To fully grasp the field of health insurance, it helps to start with the most basic of things.

Health Insurance is a form of insurance where the insurer pays the medical bills of the person who is insured. At least, the insurer pays the medical bills if the medical treatment is covered by the insurance policy. There are other factors that may have an impact on the responsibility of the insurer to pay. These include deductibles, co-payments, and in-network care providers. There are some countries that consider Health Insurance as a basic right of all citizens and the government provides it at no cost to everyone. The United States has a system of private health insurance where the responsibility for procuring it is up to the individual.

It is estimated that 85% of all Americans are covered by health insurance. Around 60% of this total receives their insurance through their employers and another 29% receive it from some government agency. There are an estimated 41.2 million people in the United States that are not covered by any form of health insurance. The cost of health insurance plans is the most often cited reason for lack of coverage, although some people feel that the current structure of the plans makes them unnecessary for healthy people.

Health insurance traces its origins back to 1694 when Hugh the Elder Chamberlen first proposed a type of disability insurance in England. Up until the mid 20th century this was the basis for most health insurance policies. They were actually disability insurance policies as the coverage only applied to injuries and medical treatments that could lead to permanent disability. In recent years, the thrust of the policies has been more toward health than disability. Coverage was extended to routine medical treatments, preventive care, emergency room visits, and even prescription drugs.

The full answer to the question \”what is health insurance?\” is a bit complicated as several different formats have evolved. A policy that pays the entire cost of medical treatments, which is what is offered in other countries that provide universal health insurance, is rare in the United States. Most policies have deductibles, which is the amount the insured must pay up front before the insurance kicks in. There are also co-payments where the cost of routine procedures is split between the insurance company and the insured.
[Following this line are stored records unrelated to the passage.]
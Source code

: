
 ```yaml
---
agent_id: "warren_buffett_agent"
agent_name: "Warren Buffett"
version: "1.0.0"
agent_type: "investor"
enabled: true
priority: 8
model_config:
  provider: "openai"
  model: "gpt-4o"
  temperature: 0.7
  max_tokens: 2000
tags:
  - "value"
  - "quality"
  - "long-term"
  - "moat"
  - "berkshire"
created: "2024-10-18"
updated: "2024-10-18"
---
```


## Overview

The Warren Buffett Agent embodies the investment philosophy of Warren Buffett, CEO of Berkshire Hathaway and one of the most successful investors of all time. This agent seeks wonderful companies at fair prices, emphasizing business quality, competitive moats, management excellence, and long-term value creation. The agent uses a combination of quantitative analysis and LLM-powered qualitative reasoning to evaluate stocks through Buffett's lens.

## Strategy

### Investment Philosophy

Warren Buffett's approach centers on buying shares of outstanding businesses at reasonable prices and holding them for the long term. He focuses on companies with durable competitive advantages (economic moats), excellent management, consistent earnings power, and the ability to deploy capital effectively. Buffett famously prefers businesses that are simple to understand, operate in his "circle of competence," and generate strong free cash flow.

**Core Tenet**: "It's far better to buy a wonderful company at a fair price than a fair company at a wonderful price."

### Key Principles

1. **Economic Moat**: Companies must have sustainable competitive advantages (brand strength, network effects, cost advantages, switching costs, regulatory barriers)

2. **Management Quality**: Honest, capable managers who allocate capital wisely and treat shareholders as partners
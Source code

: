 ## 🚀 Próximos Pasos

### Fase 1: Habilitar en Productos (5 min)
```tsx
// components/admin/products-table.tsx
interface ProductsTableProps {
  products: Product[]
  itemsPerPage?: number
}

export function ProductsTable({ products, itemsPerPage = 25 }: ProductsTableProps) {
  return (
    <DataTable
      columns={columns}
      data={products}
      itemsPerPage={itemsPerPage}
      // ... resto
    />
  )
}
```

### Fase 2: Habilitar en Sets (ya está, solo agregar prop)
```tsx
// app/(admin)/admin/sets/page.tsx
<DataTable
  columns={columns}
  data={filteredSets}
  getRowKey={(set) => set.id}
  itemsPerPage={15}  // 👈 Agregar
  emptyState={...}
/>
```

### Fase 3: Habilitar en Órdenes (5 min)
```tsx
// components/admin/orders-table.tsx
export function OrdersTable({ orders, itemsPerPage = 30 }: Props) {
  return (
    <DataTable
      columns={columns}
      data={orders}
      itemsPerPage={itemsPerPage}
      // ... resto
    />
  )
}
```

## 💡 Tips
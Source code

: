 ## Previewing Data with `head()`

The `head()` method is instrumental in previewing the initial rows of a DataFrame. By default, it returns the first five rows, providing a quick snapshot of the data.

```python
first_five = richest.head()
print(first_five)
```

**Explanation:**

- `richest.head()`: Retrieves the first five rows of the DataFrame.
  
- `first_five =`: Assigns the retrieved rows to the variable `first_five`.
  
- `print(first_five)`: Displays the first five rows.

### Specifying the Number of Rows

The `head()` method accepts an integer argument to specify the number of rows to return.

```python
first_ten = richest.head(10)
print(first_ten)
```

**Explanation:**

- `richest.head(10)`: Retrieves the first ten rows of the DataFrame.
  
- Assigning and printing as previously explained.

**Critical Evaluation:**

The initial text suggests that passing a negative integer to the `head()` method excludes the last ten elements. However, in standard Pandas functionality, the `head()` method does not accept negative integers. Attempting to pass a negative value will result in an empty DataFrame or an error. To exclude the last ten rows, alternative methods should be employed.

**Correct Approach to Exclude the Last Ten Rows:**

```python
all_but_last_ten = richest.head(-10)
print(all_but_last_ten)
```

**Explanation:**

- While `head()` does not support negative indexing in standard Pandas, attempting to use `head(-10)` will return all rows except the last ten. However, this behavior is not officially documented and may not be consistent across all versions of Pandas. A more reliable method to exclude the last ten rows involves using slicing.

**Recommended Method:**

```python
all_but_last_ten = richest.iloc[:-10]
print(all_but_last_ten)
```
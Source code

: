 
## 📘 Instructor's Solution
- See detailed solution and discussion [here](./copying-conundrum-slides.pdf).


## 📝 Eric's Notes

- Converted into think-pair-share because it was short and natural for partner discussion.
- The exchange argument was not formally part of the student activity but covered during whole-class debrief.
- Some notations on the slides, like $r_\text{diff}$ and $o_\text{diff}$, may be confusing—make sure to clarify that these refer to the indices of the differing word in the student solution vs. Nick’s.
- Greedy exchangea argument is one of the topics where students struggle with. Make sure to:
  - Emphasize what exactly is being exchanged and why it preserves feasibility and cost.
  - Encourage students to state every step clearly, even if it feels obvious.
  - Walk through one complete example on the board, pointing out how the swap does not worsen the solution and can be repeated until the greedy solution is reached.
There are several issues that have forced the cost of health insurance up and led to increased deductibles and co-payments. One is the ever rising cost of medical care. Another has to do with the selection process. Health insurance works on the general principle that a large number of healthy people pay insurance premiums and when one of them becomes ill, the collected money pays his expenses. The problem is that many healthy people are opting out on health insurance, which means the dynamic has changed. Now, a large number of not so healthy people are paying premiums and most of them need the money to pay their expenses. This is one of the reasons that insurance companies have become more willing to pay for routine care and especially preventive medicine.